Kevin and Myndi Milliken say that when they bought their home on the west side of Berkey in 2003, they did so with the assurance that public water service soon would be coming.
But under preliminary plans that local leaders are discussing with Toledo officials about piping city water to the village, service wouldn't reach the Millikens.
"One of the main reasons we moved to Berkey was under the verbal promise and expectation that 'water is coming' to solve the collective problems faced by the entire community," the couple wrote in a letter they submitted to the Village Council last night.
Village Council met last night with Toledo representatives to talk about the water project and the extent to which the city might inject itself into village affairs if it supplies water.
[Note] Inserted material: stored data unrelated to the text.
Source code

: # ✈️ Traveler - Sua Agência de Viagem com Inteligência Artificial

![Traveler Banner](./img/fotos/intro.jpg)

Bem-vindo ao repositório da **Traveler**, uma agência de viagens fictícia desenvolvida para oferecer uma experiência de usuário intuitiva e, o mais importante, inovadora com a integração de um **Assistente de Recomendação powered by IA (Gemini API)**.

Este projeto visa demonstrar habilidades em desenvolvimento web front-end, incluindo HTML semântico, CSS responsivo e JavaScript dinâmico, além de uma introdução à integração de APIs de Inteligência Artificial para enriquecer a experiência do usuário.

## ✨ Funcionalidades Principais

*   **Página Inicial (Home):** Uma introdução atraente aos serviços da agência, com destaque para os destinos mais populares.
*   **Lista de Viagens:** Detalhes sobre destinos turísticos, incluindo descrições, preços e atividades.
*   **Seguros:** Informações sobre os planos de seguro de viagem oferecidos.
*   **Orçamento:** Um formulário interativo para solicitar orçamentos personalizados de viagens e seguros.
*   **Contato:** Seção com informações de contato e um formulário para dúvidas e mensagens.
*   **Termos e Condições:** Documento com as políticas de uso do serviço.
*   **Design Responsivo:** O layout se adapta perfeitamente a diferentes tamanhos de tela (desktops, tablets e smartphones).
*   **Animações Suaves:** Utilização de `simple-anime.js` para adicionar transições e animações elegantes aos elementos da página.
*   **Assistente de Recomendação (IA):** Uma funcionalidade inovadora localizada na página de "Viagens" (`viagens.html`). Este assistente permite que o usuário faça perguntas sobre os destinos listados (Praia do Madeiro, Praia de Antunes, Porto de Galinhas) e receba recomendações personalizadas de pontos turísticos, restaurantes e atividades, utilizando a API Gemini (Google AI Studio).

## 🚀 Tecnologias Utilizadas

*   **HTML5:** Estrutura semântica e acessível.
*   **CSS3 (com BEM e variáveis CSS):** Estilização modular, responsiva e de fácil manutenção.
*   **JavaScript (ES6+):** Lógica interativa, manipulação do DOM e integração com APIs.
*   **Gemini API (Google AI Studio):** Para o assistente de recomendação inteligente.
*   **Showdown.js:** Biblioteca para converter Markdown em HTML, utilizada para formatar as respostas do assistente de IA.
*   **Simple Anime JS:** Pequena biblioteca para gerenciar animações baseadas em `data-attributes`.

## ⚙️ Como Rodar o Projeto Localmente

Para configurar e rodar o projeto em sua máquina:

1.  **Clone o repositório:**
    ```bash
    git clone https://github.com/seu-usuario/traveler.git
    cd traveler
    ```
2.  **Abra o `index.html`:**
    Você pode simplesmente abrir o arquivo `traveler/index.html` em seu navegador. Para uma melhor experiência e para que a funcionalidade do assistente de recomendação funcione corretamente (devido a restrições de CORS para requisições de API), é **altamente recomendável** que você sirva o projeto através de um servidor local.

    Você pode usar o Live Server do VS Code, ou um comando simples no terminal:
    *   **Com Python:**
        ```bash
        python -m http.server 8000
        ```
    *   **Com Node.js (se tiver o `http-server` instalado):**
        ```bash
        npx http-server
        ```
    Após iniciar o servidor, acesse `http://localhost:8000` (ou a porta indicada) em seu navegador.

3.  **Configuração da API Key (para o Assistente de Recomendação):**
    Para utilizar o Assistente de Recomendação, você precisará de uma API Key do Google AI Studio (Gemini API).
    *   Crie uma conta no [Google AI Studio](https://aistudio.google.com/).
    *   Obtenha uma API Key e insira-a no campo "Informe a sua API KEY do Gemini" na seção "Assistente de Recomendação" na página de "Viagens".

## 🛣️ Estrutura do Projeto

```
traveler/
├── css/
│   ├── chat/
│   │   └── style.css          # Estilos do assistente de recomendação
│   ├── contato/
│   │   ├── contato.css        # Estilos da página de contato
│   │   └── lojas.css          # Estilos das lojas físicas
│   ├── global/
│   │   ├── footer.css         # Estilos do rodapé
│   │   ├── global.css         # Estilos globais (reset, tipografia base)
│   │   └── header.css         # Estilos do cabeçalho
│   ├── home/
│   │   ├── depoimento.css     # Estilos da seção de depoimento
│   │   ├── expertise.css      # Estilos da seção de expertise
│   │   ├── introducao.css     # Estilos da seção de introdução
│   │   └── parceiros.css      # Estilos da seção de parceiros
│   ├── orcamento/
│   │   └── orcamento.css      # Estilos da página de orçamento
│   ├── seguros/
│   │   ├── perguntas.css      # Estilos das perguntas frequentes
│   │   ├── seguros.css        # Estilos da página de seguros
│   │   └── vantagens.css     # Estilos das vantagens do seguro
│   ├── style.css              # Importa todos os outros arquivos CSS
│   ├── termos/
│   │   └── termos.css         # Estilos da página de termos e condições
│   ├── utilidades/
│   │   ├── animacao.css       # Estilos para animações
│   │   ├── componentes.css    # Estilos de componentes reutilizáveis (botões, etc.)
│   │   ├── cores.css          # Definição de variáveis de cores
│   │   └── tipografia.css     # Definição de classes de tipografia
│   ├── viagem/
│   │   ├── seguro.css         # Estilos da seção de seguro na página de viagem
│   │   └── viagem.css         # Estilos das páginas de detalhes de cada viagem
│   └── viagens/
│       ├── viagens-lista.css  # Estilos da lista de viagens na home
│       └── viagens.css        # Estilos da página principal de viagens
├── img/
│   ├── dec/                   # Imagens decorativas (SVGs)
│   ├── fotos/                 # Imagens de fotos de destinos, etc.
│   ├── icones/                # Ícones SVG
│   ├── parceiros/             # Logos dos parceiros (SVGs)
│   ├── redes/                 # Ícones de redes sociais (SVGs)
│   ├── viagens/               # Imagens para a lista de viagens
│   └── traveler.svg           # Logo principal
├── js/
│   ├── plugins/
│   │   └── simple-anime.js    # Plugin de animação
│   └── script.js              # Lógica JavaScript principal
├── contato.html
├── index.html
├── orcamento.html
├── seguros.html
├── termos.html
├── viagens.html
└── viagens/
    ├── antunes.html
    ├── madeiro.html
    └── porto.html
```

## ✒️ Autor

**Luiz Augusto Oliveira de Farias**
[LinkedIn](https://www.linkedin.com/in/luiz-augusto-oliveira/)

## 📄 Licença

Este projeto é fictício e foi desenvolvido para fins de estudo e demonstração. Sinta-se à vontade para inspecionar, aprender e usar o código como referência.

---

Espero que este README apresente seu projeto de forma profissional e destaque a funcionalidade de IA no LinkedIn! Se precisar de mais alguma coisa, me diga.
Barbara Herring, the city law director, assured the audience of about a dozen people that the only purpose of a joint economic development zone in the village would be to allow Toledo to share in the benefit if new businesses come to Berkey after water becomes available. Toledo and Berkey would split the revenue from such businesses if the village passed an income tax.
Ms. Herring said the only power Toledo will have in the village is to decide not to allow new taps to the water system if development occurs that is not consistent with Berkey's land-use plan. It will be up to Berkey officials to determine the village's future development course, she said.
As to where the pipes actually go, she said, that's also a decision village council would make. Mayor Barbara Huff said the main factors in choosing the service area are cost and immediate need.
Building a system to serve Berkey and properties along the route that water pipes would take to get there from Sylvania is expected to cost $2 million, with each house along the line to be assessed an estimated $12,396 - payable over 30 years with no interest charge under the proposed agreement with Toledo. Usage would be billed on a quarterly basis, with a minimum charge of about $37.50.
Mrs. Huff noted that of 107 surveys sent out to residents about their desire for public water, the 53 that came back were almost equally divided: 26 in favor, 23 opposed, and four undecided.